Epistaxis may occur within 10 days. Nasal packing is required, and oral antibiotics are indicated. Infection in the nose or orbit may also require antibiotics.
Adhesions may be minimized by meticulous surgery and by avoiding trauma to the middle turbinate and septum or by resecting the anterior half of the middle turbinate.
Cheesewiring of the canaliculi may occur if the stenting is too tight. The stent may need to be loosened or removed. If the stent is too loose, prolapse of the stent into the eye may occur. The stent may need tightening.
The sump syndrome may occur if the rhinostoma is small and high up in the lacrimal sac. This causes tears and mucus to accumulate in the sac and discharge into the eye.
Pyogenic granulomata may occur at the puncta or the site of rhinostomy if the tubing is left in too long. Urgent removal of the tubing is indicated.
Persistent watering may indicate scarring of the rhinostoma and may require reoperation.
Various success rates for primary endoscopic dacryocystorhinostomy are quoted at 82-96%. In the most favorable series, the follow-up care range was 6-12 months.[9]
In revision endoscopic dacryocystorhinostomy for failed primary external dacryocystorhinostomy, success rates are approximately 75%.
This was supported by a retrospective study by Allon et al. The report indicated that the short-term success rate for revision endoscopic dacryocystorhinostomy, following primary endoscopic or external dacryocystorhinostomy, is excellent, but that this rate decreases over time, primarily within the first 2 postoperative years. Following first revision, the immediate success rate was 93.3%, with the yearly success rates calculated annually after that for 5 years being 75.5%, 71.1%, 68.9%, 68.9%, and 68.9%, respectively. Following second revision, the immediate and 5-year success rates were 88.8% and 77.8%, respectively.[10]
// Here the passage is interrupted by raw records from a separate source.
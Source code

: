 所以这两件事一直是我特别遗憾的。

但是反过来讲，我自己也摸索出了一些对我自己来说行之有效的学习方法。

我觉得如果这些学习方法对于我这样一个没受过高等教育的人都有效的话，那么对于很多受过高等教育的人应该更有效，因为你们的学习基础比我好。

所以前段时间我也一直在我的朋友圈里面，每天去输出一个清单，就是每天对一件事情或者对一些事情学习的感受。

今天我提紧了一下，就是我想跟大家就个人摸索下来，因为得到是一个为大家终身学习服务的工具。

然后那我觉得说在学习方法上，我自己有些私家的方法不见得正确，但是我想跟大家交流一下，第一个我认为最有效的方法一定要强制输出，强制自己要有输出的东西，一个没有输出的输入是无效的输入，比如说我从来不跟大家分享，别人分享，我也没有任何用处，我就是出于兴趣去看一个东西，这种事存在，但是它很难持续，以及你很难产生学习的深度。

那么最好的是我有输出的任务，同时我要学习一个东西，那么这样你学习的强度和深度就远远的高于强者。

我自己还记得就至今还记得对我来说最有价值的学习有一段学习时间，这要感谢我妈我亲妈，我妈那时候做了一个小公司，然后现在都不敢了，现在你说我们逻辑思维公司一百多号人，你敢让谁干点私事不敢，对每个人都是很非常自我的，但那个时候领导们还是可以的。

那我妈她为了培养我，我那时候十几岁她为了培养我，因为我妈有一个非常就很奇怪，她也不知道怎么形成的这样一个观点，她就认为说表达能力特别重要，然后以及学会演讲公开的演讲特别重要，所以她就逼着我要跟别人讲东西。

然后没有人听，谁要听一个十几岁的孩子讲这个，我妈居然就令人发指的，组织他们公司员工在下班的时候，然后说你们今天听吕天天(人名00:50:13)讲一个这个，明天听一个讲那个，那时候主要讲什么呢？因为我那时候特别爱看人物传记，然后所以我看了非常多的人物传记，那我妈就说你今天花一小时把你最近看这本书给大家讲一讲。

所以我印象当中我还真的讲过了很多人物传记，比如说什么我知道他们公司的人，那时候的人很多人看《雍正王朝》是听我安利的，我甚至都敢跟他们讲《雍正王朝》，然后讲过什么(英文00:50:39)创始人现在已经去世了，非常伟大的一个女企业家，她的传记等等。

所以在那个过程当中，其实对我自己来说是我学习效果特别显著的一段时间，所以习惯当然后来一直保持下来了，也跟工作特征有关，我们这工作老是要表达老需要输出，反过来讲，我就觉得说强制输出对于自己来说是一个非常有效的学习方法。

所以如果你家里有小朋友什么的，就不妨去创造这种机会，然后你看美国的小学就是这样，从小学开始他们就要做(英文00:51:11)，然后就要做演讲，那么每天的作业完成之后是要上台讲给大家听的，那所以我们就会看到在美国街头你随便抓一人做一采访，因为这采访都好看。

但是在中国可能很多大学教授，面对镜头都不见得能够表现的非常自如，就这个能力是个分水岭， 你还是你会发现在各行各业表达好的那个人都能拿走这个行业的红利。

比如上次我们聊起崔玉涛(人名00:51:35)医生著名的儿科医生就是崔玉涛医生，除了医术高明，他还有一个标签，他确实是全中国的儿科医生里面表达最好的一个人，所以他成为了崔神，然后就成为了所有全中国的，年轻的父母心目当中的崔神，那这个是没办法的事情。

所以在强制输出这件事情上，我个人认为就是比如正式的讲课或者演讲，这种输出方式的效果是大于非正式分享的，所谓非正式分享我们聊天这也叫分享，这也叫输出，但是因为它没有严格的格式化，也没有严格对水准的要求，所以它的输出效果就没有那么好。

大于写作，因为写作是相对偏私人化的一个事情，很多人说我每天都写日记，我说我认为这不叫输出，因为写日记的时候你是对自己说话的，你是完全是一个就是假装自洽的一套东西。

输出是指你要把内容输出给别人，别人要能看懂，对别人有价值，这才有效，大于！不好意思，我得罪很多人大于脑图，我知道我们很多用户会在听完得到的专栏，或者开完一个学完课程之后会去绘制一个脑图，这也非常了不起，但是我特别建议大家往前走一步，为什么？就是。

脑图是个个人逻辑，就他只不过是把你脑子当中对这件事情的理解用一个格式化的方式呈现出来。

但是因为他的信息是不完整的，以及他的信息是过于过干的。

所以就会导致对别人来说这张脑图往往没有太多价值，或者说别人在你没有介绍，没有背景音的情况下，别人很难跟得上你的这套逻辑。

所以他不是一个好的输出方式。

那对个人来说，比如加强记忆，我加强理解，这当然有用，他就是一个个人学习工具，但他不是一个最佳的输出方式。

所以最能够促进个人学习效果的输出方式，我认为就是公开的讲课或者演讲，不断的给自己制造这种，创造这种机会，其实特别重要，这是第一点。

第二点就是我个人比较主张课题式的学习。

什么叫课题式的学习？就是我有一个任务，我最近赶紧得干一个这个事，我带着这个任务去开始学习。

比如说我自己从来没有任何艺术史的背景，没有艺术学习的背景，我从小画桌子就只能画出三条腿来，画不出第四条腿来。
A retrospective study by Golan et al suggested that in endoscopic dacryocystorhinostomy, early postoperative results are indicative of the long-term success or failure of the procedure. The study involved 47 cases of endoscopic dacryocystorhinostomy (39 patients), with the investigators finding that in 45 cases, the improvement or nonimprovement of tearing within 2 weeks after surgery mirrored the absence or presence of epiphora at a mean postoperative follow-up of 12.5 months.[11]
Progress in surgical technique must be accounted for by facilitating the operative technique, by reducing the complication rate, or by increasing the success rate of the operation. Unfortunately, financial considerations must also be met within these confines. A 2007 report averred that endoscopic dacryocystorhinostomy is more cost effective than external dacryocystorhinostomy, despite having a lower success rate and greater usage of resources.[12]
The endoscopic technique has several advantages.[3] With the advance of laser technology, various modifications of approach will be defined. The translacrimal transnasal laser-assisted dacryocystorhinostomy using the neodymium:YAG (Nd:YAG) laser was described in 1997.[13]
Failure rates may be reduced by decreasing the adhesions and stenosis at the nasal stoma. Mitomycin C has recently been put to such use, but its efficacy is not conclusive.